== Exercise directions ==
Would you return the listing exactly as written, apart from its pictures?

────────────────────

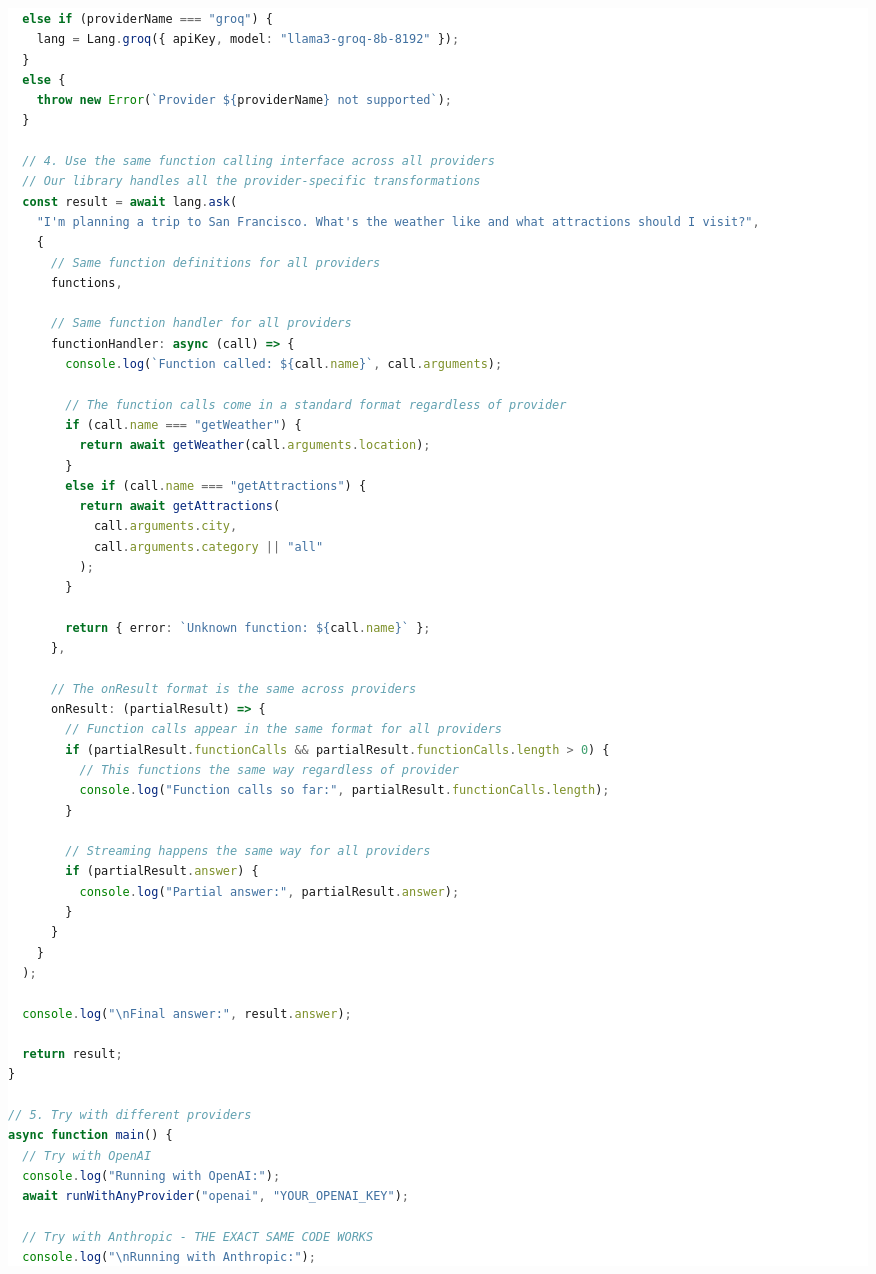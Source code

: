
 ```typescript
  else if (providerName === "groq") {
    lang = Lang.groq({ apiKey, model: "llama3-groq-8b-8192" });
  }
  else {
    throw new Error(`Provider ${providerName} not supported`);
  }
  
  // 4. Use the same function calling interface across all providers
  // Our library handles all the provider-specific transformations 
  const result = await lang.ask(
    "I'm planning a trip to San Francisco. What's the weather like and what attractions should I visit?",
    {
      // Same function definitions for all providers
      functions,
      
      // Same function handler for all providers
      functionHandler: async (call) => {
        console.log(`Function called: ${call.name}`, call.arguments);
        
        // The function calls come in a standard format regardless of provider
        if (call.name === "getWeather") {
          return await getWeather(call.arguments.location);
        }
        else if (call.name === "getAttractions") {
          return await getAttractions(
            call.arguments.city, 
            call.arguments.category || "all"
          );
        }
        
        return { error: `Unknown function: ${call.name}` };
      },
      
      // The onResult format is the same across providers
      onResult: (partialResult) => {
        // Function calls appear in the same format for all providers
        if (partialResult.functionCalls && partialResult.functionCalls.length > 0) {
          // This functions the same way regardless of provider
          console.log("Function calls so far:", partialResult.functionCalls.length);
        }
        
        // Streaming happens the same way for all providers
        if (partialResult.answer) {
          console.log("Partial answer:", partialResult.answer);
        }
      }
    }
  );
  
  console.log("\nFinal answer:", result.answer);
  
  return result;
}

// 5. Try with different providers
async function main() {
  // Try with OpenAI
  console.log("Running with OpenAI:");
  await runWithAnyProvider("openai", "YOUR_OPENAI_KEY");
  
  // Try with Anthropic - THE EXACT SAME CODE WORKS
  console.log("\nRunning with Anthropic:");
```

────────────────────

== Solution to this problem ==
Source code

:
 ```typescript
  else if (providerName === "groq") {
    lang = Lang.groq({ apiKey, model: "llama3-groq-8b-8192" });
  }
  else {
    throw new Error(`Provider ${providerName} not supported`);
  }
  
  // 4. Use the same function calling interface across all providers
  // Our library handles all the provider-specific transformations 
  const result = await lang.ask(
    "I'm planning a trip to San Francisco. What's the weather like and what attractions should I visit?",
    {
      // Same function definitions for all providers
      functions,
      
      // Same function handler for all providers
      functionHandler: async (call) => {
        console.log(`Function called: ${call.name}`, call.arguments);
        
        // The function calls come in a standard format regardless of provider
        if (call.name === "getWeather") {
          return await getWeather(call.arguments.location);
        }
        else if (call.name === "getAttractions") {
          return await getAttractions(
            call.arguments.city, 
            call.arguments.category || "all"
          );
        }
        
        return { error: `Unknown function: ${call.name}` };
      },
      
      // The onResult format is the same across providers
      onResult: (partialResult) => {
        // Function calls appear in the same format for all providers
        if (partialResult.functionCalls && partialResult.functionCalls.length > 0) {
          // This functions the same way regardless of provider
          console.log("Function calls so far:", partialResult.functionCalls.length);
        }
        
        // Streaming happens the same way for all providers
        if (partialResult.answer) {
          console.log("Partial answer:", partialResult.answer);
        }
      }
    }
  );
  
  console.log("\nFinal answer:", result.answer);
  
  return result;
}

// 5. Try with different providers
async function main() {
  // Try with OpenAI
  console.log("Running with OpenAI:");
  await runWithAnyProvider("openai", "YOUR_OPENAI_KEY");
  
  // Try with Anthropic - THE EXACT SAME CODE WORKS
  console.log("\nRunning with Anthropic:");
```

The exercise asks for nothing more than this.